Hoteliers across the country are making bold moves in the enviro-friendly scene.
Canada’s West Coast is home to — and a popular destination for — many eco-minded travellers. At the Parkside Victoria Resort and Spa, in scenic Victoria B.C., which opened in October 2009, the decision to go green started from the ground up. “We built to LEED Platinum standards, so there were many things to consider right from the beginning,” says Jim Pearson, Parkside’s director.
About 40 feet of solid rock excavated during construction was processed as roadbed material rather than landfill fodder, and all sub-contractors and trades on the job had to comply with the highest environmental standards. In fact, more than 92 per cent of all waste materials resulting from construction were diverted from landfills.

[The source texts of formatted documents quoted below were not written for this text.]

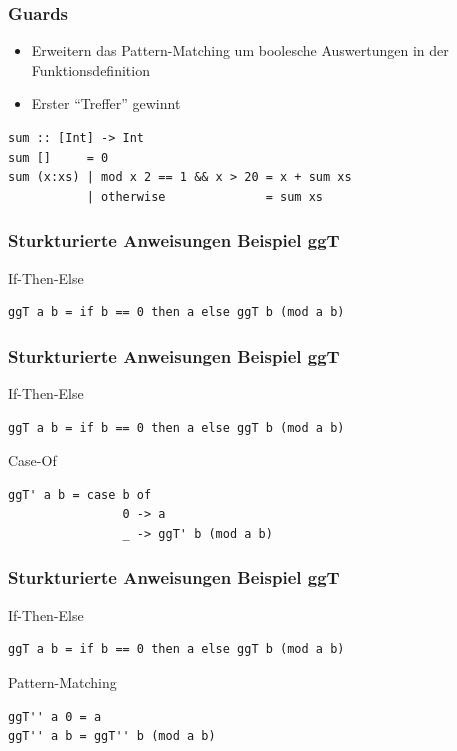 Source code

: \documentclass[fleqn,11pt,aspectratio=43]{beamer}
\begin{document}
\begin{frame}[fragile]
\frametitle{Guards}
\begin{block}{\vspace*{-2ex}}
\begin{itemize}
  \item Erweitern das Pattern-Matching um boolesche Auswertungen in der Funktionsdefinition
  \item Erster "`Treffer"' gewinnt
\end{itemize}
\end{block}
\pause
\begin{lstlisting}
sum :: [Int] -> Int
sum []     = 0
sum (x:xs) | mod x 2 == 1 && x > 20 = x + sum xs
           | otherwise              = sum xs
\end{lstlisting}
\end{frame}

\begin{frame}[fragile]
\frametitle{Sturkturierte Anweisungen Beispiel ggT}
\begin{block}{If-Then-Else}
\begin{lstlisting}
ggT a b = if b == 0 then a else ggT b (mod a b)
\end{lstlisting}
\end{block}
\end{frame}

\begin{frame}[fragile]
\addtocounter{framenumber}{-1}
\frametitle{Sturkturierte Anweisungen Beispiel ggT}
\begin{block}{If-Then-Else}
\begin{lstlisting}
ggT a b = if b == 0 then a else ggT b (mod a b)
\end{lstlisting}
\end{block}
\begin{block}{Case-Of}
\begin{lstlisting}
ggT' a b = case b of 
                0 -> a
                _ -> ggT' b (mod a b)
\end{lstlisting}
\end{block}
\end{frame}

\begin{frame}[fragile]
\addtocounter{framenumber}{-1} %
\frametitle{Sturkturierte Anweisungen Beispiel ggT}
\begin{block}{If-Then-Else}
\begin{lstlisting}
ggT a b = if b == 0 then a else ggT b (mod a b)
\end{lstlisting}
\end{block}
\begin{block}{Pattern-Matching}
\begin{lstlisting}
ggT'' a 0 = a
ggT'' a b = ggT'' b (mod a b)
\end{lstlisting}
\end{block}
\end{frame}
\end{document}
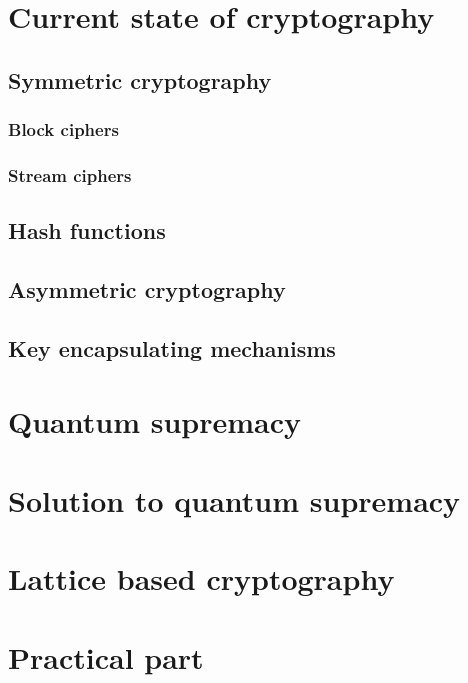 \chapter{Current state of cryptography}
\label{chapt:1}


\section{Symmetric cryptography}
\label{sec:1_1}


\subsection{Block ciphers}
\label{subsec:1_1_1}


\subsection{Stream ciphers}
\label{subsec:1_1_2}


\section{Hash functions}
\label{sec:1_2}


\section{Asymmetric cryptography}
\label{sec:1_3}


\section{Key encapsulating mechanisms}
\label{sec:1_4}


\chapter{Quantum supremacy}
\label{chapt:2}


\chapter{Solution to quantum supremacy}


\chapter{Lattice based cryptography}


\chapter{Practical part}
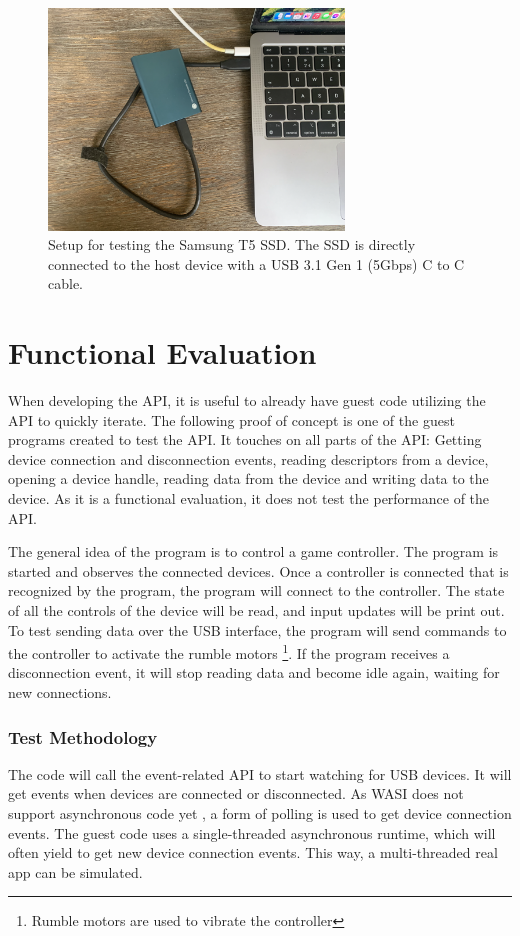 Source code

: \begin{figure}[H]
  \centering
  \includegraphics[width=0.7\textwidth]{images/t5_setup.png}
  \caption{Setup for testing the Samsung T5 SSD. The SSD is directly connected to the host device with a USB 3.1 Gen 1 (5Gbps) C to C cable.}
  \label{fig:samsung_setup}
\end{figure}




\section{Functional Evaluation}
\label{section:functional_evaluation}
When developing the API, it is useful to already have guest code utilizing the API to quickly iterate. The following proof of concept is one of the guest programs created to test the API. It touches on all parts of the API: Getting device connection and disconnection events, reading descriptors from a device, opening a device handle, reading data from the device and writing data to the device. As it is a functional evaluation, it does not test the performance of the API.

The general idea of the program is to control a game controller. The program is started and observes the connected devices. Once a controller is connected that is recognized by the program, the program will connect to the controller. The state of all the controls of the device will be read, and input updates will be print out. To test sending data over the USB interface, the program will send commands to the controller to activate the rumble motors \footnote{Rumble motors are used to vibrate the controller}. If the program receives a disconnection event, it will stop reading data and become idle again, waiting for new connections.

\subsubsection{Test Methodology}
The code will call the event-related API to start watching for USB devices. It will get events when devices are connected or disconnected. As WASI does not support asynchronous code yet \cite{wasi_roadmap}, a form of polling is used to get device connection events. The guest code uses a single-threaded asynchronous runtime, which will often yield to get new device connection events. This way, a multi-threaded real app can be simulated.

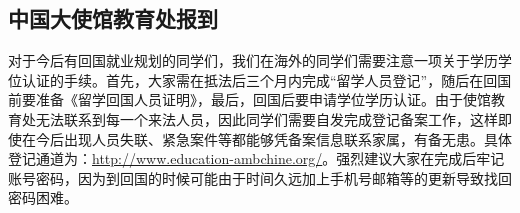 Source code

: \subsection{中国大使馆教育处报到}

对于今后有回国就业规划的同学们，我们在海外的同学们需要注意一项关于学历学位认证的手续。首先，大家需在抵法后三个月内完成“留学人员登记”，随后在回国前要准备《留学回国人员证明》，最后，回国后要申请学位学历认证。由于使馆教育处无法联系到每一个来法人员，因此同学们需要自发完成登记备案工作，这样即使在今后出现人员失联、紧急案件等都能够凭备案信息联系家属，有备无患。具体登记通道为：\href{http://www.education-ambchine.org/}{http://www.education-ambchine.org/}。强烈建议大家在完成后牢记账号密码，因为到回国的时候可能由于时间久远加上手机号邮箱等的更新导致找回密码困难。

Parkside is a green goldmine. The hotel collects rainwater in a 68,500-gallon tank, which it uses to maintain its rooftop garden that is comprised of native and drought-tolerant plants. An HVAC system operates in commercial spaces alone and engineers have diligently calculated natural airflow, the angle of the sun and negative pressure in corridors to ensure a comfortable indoor temperature throughout the rest of the hotel. Natural, long-lasting materials, such as sustainable limestone and maple, cover the floors and all of Parkside’s suites feature luxury furnishings, fabric and decor made from low-emitting, non-toxic and recycled materials. A minimum of 15 per cent of Parkside’s materials contain recycled content and at least 20 per cent of all materials have been extracted and manufactured regionally.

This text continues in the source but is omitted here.